┌─ Available records

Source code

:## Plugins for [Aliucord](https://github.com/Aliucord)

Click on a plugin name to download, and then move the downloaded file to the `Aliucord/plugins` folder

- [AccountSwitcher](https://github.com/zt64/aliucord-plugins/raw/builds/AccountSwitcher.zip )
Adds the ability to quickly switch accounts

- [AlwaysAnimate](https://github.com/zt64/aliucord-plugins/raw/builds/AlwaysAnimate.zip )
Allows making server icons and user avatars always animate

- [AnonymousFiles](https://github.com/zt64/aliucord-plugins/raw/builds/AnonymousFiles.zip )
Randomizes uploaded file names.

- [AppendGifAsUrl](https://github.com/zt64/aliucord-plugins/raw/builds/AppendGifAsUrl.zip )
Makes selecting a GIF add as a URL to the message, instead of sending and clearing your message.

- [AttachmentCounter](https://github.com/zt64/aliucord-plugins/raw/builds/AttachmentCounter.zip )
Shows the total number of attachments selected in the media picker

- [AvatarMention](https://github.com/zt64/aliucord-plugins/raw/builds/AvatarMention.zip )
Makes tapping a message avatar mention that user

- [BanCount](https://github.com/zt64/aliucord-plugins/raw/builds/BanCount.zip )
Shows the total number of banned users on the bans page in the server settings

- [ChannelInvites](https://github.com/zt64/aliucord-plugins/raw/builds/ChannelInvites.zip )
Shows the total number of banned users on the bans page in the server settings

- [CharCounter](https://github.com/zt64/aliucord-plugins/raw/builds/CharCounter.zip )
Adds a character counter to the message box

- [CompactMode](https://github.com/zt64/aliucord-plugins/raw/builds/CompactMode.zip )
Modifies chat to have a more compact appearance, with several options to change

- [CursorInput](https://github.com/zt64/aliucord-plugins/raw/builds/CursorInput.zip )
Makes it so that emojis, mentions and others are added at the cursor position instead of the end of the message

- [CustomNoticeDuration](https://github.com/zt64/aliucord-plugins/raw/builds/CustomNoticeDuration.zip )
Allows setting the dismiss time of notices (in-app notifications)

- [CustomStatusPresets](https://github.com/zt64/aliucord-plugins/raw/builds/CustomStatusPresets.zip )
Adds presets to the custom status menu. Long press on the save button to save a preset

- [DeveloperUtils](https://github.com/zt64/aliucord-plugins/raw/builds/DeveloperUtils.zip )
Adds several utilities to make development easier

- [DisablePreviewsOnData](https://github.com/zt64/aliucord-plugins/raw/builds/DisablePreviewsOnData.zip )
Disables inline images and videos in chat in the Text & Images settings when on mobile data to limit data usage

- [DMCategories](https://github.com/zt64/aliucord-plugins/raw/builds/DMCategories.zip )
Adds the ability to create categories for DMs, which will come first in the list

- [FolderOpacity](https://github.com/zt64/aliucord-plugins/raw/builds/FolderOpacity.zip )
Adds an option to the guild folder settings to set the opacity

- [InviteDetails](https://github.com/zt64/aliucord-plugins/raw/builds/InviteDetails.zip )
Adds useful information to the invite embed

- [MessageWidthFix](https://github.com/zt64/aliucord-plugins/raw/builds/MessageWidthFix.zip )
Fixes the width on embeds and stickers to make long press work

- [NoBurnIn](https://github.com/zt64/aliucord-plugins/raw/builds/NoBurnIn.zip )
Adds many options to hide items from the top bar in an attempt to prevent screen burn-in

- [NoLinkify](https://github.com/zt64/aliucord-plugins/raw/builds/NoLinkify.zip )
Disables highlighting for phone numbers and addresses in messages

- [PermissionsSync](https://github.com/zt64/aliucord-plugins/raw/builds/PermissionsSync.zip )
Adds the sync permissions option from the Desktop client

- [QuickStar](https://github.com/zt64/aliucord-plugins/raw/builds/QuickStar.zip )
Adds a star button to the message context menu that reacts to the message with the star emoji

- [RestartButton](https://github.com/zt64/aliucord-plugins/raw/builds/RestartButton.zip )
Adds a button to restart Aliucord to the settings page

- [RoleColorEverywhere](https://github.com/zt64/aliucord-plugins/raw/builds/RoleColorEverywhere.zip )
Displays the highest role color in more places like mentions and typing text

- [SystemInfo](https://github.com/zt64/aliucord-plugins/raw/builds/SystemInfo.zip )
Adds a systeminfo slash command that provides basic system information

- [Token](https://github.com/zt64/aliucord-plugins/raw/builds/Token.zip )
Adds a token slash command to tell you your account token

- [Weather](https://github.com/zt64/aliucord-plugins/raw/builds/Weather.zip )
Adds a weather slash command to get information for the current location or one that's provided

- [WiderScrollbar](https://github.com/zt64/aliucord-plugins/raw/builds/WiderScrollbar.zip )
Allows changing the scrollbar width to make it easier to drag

└─

Exercise -
In full and without alteration, write out each record.

Final answer -
Source code

:## Plugins for [Aliucord](https://github.com/Aliucord)

Click on a plugin name to download, and then move the downloaded file to the `Aliucord/plugins` folder

- [AccountSwitcher](https://github.com/zt64/aliucord-plugins/raw/builds/AccountSwitcher.zip )
Adds the ability to quickly switch accounts

- [AlwaysAnimate](https://github.com/zt64/aliucord-plugins/raw/builds/AlwaysAnimate.zip )
Allows making server icons and user avatars always animate

- [AnonymousFiles](https://github.com/zt64/aliucord-plugins/raw/builds/AnonymousFiles.zip )
Randomizes uploaded file names.

- [AppendGifAsUrl](https://github.com/zt64/aliucord-plugins/raw/builds/AppendGifAsUrl.zip )
Makes selecting a GIF add as a URL to the message, instead of sending and clearing your message.

- [AttachmentCounter](https://github.com/zt64/aliucord-plugins/raw/builds/AttachmentCounter.zip )
Shows the total number of attachments selected in the media picker

- [AvatarMention](https://github.com/zt64/aliucord-plugins/raw/builds/AvatarMention.zip )
Makes tapping a message avatar mention that user

- [BanCount](https://github.com/zt64/aliucord-plugins/raw/builds/BanCount.zip )
Shows the total number of banned users on the bans page in the server settings

- [ChannelInvites](https://github.com/zt64/aliucord-plugins/raw/builds/ChannelInvites.zip )
Shows the total number of banned users on the bans page in the server settings

- [CharCounter](https://github.com/zt64/aliucord-plugins/raw/builds/CharCounter.zip )
Adds a character counter to the message box

- [CompactMode](https://github.com/zt64/aliucord-plugins/raw/builds/CompactMode.zip )
Modifies chat to have a more compact appearance, with several options to change

- [CursorInput](https://github.com/zt64/aliucord-plugins/raw/builds/CursorInput.zip )
Makes it so that emojis, mentions and others are added at the cursor position instead of the end of the message

- [CustomNoticeDuration](https://github.com/zt64/aliucord-plugins/raw/builds/CustomNoticeDuration.zip )
Allows setting the dismiss time of notices (in-app notifications)

- [CustomStatusPresets](https://github.com/zt64/aliucord-plugins/raw/builds/CustomStatusPresets.zip )
Adds presets to the custom status menu. Long press on the save button to save a preset

- [DeveloperUtils](https://github.com/zt64/aliucord-plugins/raw/builds/DeveloperUtils.zip )
Adds several utilities to make development easier

- [DisablePreviewsOnData](https://github.com/zt64/aliucord-plugins/raw/builds/DisablePreviewsOnData.zip )
Disables inline images and videos in chat in the Text & Images settings when on mobile data to limit data usage

- [DMCategories](https://github.com/zt64/aliucord-plugins/raw/builds/DMCategories.zip )
Adds the ability to create categories for DMs, which will come first in the list

- [FolderOpacity](https://github.com/zt64/aliucord-plugins/raw/builds/FolderOpacity.zip )
Adds an option to the guild folder settings to set the opacity

- [InviteDetails](https://github.com/zt64/aliucord-plugins/raw/builds/InviteDetails.zip )
Adds useful information to the invite embed

- [MessageWidthFix](https://github.com/zt64/aliucord-plugins/raw/builds/MessageWidthFix.zip )
Fixes the width on embeds and stickers to make long press work

- [NoBurnIn](https://github.com/zt64/aliucord-plugins/raw/builds/NoBurnIn.zip )
Adds many options to hide items from the top bar in an attempt to prevent screen burn-in

- [NoLinkify](https://github.com/zt64/aliucord-plugins/raw/builds/NoLinkify.zip )
Disables highlighting for phone numbers and addresses in messages

- [PermissionsSync](https://github.com/zt64/aliucord-plugins/raw/builds/PermissionsSync.zip )
Adds the sync permissions option from the Desktop client

- [QuickStar](https://github.com/zt64/aliucord-plugins/raw/builds/QuickStar.zip )
Adds a star button to the message context menu that reacts to the message with the star emoji

- [RestartButton](https://github.com/zt64/aliucord-plugins/raw/builds/RestartButton.zip )
Adds a button to restart Aliucord to the settings page

- [RoleColorEverywhere](https://github.com/zt64/aliucord-plugins/raw/builds/RoleColorEverywhere.zip )
Displays the highest role color in more places like mentions and typing text

- [SystemInfo](https://github.com/zt64/aliucord-plugins/raw/builds/SystemInfo.zip )
Adds a systeminfo slash command that provides basic system information

- [Token](https://github.com/zt64/aliucord-plugins/raw/builds/Token.zip )
Adds a token slash command to tell you your account token

- [Weather](https://github.com/zt64/aliucord-plugins/raw/builds/Weather.zip )
Adds a weather slash command to get information for the current location or one that's provided

- [WiderScrollbar](https://github.com/zt64/aliucord-plugins/raw/builds/WiderScrollbar.zip )
Allows changing the scrollbar width to make it easier to drag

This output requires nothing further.